A fala do apresentador também fica mais pausada quando se lembra dos pais, o corretor da bolsa de valores Orlando Heitor Soares e a dona-de-casa Mercedes. 
Filho único, estudou nos Estados Unidos e na Europa dos 12 aos 18 anos. Com uma reviravolta nos negócios do pai, voltou ao Brasil. "Do anexo do Copacabana Palace mudei para um quarto alugado na Prado Júnior e meus pais foram morar num apartamento emprestado", conta. A família superou bem a falência. "Meu pai brincava: 'Bom, meus credores já não me procuram mais porque quando eles me procuram eu peço mais dinheiro emprestado'." 
Foi nesse momento de crise, em 1958, que começou, praticamente por acaso, a carreira de Jô. Ele estudava para prestar Itamaraty e ainda freqüentava a piscina do Copa. Atraído pelas brincadeiras e pelos números inventados pelo menino rechonchudo, o dramaturgo Silveira Sampaio, já falecido, acabou apresentando-o a Adolfo Celi, na época marido de Tônia Carrero. 
Em seu primeiro programa, na TV Rio, contracenou com Paulo Autran. Daí para a frente, todo mundo conhece.
Jô diz que herdou da mãe o senso de humor extrovertido e do pai o senso de humor introvertido. 
O casal faleceu quando o apresentador tinha 30 anos. Primeiro a mãe, atropelada no Rio de Janeiro. Orlando morreu um ano depois. 
Uma história muito curiosa marca essa passagem. "Dez anos após a morte da mamãe, peguei um táxi no aeroporto. O motorista parou no meio do trajeto e começou a chorar", lembra. "Disse que ele era o taxista que a havia atropelado e que não conseguia dormir fazia dez anos, precisava do meu perdão. Ele não teve culpa de nada, e é claro que perdoei."
Generosidade, diga-se, é uma das qualidades mais marcantes de Jô. Uma fratura instável no braço esquerdo e uma prótese no direito, ele aponta como seus "defeitos". 
Com um ar meio reflexivo, enumera suas qualidades, que, segundo ele, equivalem aos defeitos. Ei-las:

• Generosidade: adora agradar aos conhecidos e não mede esforços para isso. Certa vez, deu a Willem van Weerelt, diretor de seu programa, um Rolex Submariner. Pouco tempo depois, o relógio foi roubado. Ao ver a frustração do amigo, não titubeou: presenteou-o com outro igual. Quando namorava sua segunda mulher, Flávia, resolveu fazer uma surpresa de aniversário. Embrulhou um Escort novinho e, quando ela apareceu na garagem, pôs Parabéns pra Você no rádio do carro e ainda levou seu copeiro para servir champanhe. "Generosidade talvez seja a descrição mais sintética quando se fala do Jô", diz Flávia. "Mimar as pessoas faz parte de sua personalidade." Em outra ocasião, durante uma viagem a Nova York em que compromissos fizeram os dois se desencontrarem várias vezes, ele encheu o apartamento com livros e catálogos, duas paixões da ex-mulher. "Pela sala, havia caminhos feitos de catálogos, que levavam a fotos, bilhetinhos e outras gracinhas", lembra.

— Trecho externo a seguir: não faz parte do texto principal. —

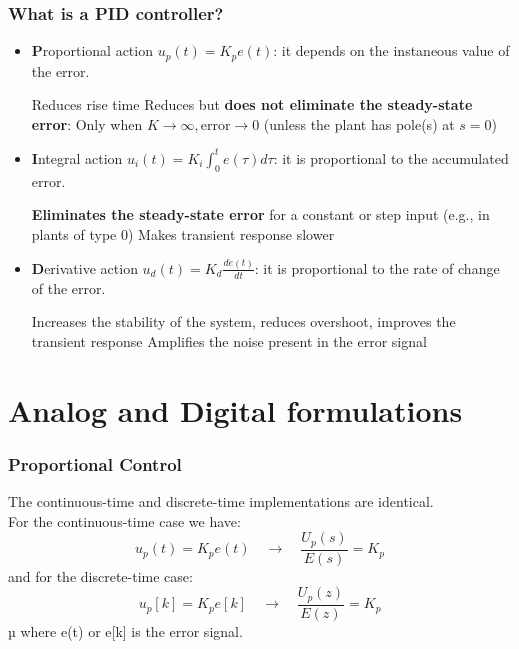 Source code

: \begin{frame}
	\frametitle{What is a PID controller?}
	\footnotesize{
	\begin{itemize}
		\item \textbf{P}roportional action $u_p(t) = K_p e(t)$: it depends on the instaneous value of the error. 
			\begin{itemize}
				\pro Reduces rise time
				\pro Reduces but \textbf{does not eliminate the steady-state error}: Only when $K \rightarrow \infty , \text{error} \rightarrow 0$
				 (unless the plant has pole(s) at $s=0$)
			\end{itemize}
		\item \textbf{I}ntegral action $u_i(t) =K_i\int_0^t e(\tau)d\tau$: it is proportional to the accumulated error.
			\begin{itemize}
				\pro \textbf{Eliminates the steady-state error} for a constant or step input (e.g., in plants of type 0)
				\con Makes transient response slower 
			\end{itemize}
	
		\item \textbf{D}erivative action $u_d(t) = K_d \frac{de(t)}{dt}$: it is proportional to the rate of change of the error. 
			\begin{itemize}
				\pro Increases the stability of the system, reduces overshoot, improves the transient response
				\con Amplifies the noise present in the error signal
			\end{itemize}
	\end{itemize}}
\end{frame}

\section{Analog and Digital formulations}

\begin{frame}
	\frametitle{Proportional Control}
	The continuous-time and discrete-time implementations are identical.\\
	\vspace{1em}
	For the continuous-time case we have:
	\begin{equation*}
		u_p(t) = K_p e(t) \quad \rightarrow \quad \frac{U_p(s)}{E(s)} = K_p 
	\end{equation*}
	and for the discrete-time case:
	\begin{equation*}
		u_p[k] = K_p e[k] \quad \rightarrow \quad \frac{U_p(z)}{E(z)} = K_p 
	\end{equation*}µ
	where e(t) or e[k] is the error signal.
\end{frame}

• Preguiça: nada de falar com Jô antes do meio-dia. Ele detesta acordar cedo e, mesmo com tantas atividades na agenda lotada, confessa que às vezes é tomado por uma preguiça brutal. "Mas ela tem seu lado positivo", diz. "Impulsiona-me a fazer coisas, a produzir."

• Gula: "Vício é diferente de hábito", costuma dizer. "Tenho o hábito de fumar charutos, mas sou viciado em comida." Principalmente em churrasquinho grego, maionese, bolacha e uma receita aprendida nos tempos de criança na Suíça: pão quentinho recheado com muita manteiga e uma barrona de chocolate no meio.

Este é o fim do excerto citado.